**Aim of the exercise**
Look through the entries. Copy each line that has the word "combined".

(Stored data)
....................

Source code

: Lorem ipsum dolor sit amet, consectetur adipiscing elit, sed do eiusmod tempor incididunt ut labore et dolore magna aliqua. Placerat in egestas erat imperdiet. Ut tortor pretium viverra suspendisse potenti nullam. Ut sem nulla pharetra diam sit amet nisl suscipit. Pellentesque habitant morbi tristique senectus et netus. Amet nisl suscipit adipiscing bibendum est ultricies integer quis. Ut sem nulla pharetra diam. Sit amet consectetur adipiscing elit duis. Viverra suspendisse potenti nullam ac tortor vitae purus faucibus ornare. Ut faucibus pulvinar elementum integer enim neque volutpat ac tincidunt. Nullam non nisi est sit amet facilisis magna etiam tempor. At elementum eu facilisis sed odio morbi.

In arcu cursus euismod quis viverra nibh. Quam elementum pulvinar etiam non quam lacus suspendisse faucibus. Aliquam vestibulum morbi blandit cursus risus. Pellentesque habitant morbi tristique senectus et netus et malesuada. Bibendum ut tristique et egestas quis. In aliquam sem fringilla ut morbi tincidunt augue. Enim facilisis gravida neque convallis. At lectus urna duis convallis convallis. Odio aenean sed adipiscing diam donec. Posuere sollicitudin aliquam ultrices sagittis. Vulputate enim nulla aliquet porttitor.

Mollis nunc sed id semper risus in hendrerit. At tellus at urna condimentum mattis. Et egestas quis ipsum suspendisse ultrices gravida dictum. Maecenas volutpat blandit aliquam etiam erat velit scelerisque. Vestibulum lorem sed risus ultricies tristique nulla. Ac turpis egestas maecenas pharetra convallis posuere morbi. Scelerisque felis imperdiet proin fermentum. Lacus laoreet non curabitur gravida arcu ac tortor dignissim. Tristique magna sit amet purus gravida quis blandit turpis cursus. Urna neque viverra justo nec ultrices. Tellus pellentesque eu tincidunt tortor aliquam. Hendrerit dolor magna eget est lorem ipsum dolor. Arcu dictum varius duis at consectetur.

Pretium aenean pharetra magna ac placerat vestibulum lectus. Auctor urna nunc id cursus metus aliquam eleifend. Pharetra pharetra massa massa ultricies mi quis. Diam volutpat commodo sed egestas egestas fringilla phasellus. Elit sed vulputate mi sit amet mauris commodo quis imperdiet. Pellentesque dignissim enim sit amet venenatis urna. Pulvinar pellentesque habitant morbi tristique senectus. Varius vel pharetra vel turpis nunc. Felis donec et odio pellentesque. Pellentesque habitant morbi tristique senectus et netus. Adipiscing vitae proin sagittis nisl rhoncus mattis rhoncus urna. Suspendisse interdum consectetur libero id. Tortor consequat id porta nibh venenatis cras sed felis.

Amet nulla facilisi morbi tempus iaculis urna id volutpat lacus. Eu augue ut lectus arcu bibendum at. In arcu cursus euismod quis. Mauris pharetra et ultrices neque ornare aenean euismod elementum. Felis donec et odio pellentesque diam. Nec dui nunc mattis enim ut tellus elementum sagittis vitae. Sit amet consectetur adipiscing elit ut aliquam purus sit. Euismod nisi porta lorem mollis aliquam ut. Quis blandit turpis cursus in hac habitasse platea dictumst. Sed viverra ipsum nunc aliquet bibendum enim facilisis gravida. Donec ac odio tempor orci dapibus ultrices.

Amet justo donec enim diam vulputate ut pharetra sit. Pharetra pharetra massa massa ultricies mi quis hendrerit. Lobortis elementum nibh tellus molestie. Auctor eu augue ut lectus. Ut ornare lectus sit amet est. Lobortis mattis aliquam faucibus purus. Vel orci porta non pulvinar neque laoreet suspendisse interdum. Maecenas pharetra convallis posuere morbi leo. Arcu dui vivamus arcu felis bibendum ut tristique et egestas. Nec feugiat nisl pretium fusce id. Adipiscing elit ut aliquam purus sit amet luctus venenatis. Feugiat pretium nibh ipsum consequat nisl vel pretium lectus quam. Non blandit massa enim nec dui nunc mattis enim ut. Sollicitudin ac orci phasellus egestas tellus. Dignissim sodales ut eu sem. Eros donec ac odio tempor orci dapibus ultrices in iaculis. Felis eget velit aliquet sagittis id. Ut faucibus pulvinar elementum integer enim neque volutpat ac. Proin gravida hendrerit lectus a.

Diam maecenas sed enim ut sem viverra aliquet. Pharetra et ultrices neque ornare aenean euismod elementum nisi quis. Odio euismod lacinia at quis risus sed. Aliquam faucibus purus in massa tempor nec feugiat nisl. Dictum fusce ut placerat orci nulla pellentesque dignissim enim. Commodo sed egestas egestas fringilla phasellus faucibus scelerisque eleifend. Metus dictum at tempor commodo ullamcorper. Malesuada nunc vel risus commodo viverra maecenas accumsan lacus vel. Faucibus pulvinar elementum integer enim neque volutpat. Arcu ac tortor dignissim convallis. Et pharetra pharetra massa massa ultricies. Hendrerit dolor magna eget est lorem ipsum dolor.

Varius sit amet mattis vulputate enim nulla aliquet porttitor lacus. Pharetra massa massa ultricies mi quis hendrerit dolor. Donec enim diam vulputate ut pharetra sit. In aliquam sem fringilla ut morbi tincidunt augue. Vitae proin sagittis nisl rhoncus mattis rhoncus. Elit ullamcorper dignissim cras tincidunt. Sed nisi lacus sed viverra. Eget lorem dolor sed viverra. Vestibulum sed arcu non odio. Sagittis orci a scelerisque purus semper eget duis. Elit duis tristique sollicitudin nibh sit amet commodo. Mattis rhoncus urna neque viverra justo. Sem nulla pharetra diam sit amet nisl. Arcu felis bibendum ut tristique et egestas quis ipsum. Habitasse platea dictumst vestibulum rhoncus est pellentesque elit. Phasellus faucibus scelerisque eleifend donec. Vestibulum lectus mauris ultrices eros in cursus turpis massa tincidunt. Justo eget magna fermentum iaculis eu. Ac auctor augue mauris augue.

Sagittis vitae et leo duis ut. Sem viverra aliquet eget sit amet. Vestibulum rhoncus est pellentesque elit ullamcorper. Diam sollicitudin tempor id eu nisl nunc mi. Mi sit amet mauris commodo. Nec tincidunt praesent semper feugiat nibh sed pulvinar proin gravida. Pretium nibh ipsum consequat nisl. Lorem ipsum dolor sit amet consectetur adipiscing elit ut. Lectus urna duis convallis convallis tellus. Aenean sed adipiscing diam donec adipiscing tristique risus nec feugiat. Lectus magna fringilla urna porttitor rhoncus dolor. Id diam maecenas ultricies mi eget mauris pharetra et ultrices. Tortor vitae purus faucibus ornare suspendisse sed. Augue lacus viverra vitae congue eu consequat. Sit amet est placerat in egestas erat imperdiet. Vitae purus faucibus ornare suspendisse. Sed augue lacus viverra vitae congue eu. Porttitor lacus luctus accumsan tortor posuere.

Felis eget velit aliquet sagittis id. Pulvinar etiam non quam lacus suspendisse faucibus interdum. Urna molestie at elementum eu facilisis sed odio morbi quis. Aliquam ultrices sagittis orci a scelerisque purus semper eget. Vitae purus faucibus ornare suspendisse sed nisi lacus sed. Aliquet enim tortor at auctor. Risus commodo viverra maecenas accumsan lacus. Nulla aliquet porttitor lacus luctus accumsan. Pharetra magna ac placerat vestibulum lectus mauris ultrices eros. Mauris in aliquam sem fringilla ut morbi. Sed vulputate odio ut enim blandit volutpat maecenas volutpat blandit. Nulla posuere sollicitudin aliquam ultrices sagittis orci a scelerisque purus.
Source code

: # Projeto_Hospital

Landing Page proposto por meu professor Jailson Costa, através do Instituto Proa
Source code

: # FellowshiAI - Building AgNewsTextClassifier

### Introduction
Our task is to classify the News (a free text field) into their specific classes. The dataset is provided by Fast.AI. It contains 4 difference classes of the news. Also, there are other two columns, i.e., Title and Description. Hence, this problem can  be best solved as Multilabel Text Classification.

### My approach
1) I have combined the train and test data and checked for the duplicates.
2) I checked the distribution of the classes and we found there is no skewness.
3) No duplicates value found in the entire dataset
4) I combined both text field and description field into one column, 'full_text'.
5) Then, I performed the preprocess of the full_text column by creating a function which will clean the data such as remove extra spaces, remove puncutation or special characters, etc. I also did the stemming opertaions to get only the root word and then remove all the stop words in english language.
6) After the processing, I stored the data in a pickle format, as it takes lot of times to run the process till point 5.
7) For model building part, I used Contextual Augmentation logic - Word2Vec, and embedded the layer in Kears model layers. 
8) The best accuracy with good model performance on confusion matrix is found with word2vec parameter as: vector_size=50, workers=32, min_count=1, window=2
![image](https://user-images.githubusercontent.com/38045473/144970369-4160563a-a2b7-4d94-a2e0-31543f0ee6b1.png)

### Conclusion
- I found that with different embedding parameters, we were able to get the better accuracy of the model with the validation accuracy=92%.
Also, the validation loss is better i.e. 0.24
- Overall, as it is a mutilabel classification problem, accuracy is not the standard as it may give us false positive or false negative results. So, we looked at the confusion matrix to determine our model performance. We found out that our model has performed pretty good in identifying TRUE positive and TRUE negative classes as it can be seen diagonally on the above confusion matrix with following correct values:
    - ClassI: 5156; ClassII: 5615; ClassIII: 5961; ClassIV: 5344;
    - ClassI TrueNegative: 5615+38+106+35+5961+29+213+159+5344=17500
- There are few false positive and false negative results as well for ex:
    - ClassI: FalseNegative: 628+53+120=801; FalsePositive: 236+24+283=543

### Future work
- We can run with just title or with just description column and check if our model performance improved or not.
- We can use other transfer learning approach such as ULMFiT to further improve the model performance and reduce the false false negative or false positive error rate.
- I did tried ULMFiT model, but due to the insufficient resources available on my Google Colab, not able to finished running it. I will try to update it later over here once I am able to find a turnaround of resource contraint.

....................

**Completed task**
1) I have combined the train and test data and checked for the duplicates.
4) I combined both text field and description field into one column, 'full_text'.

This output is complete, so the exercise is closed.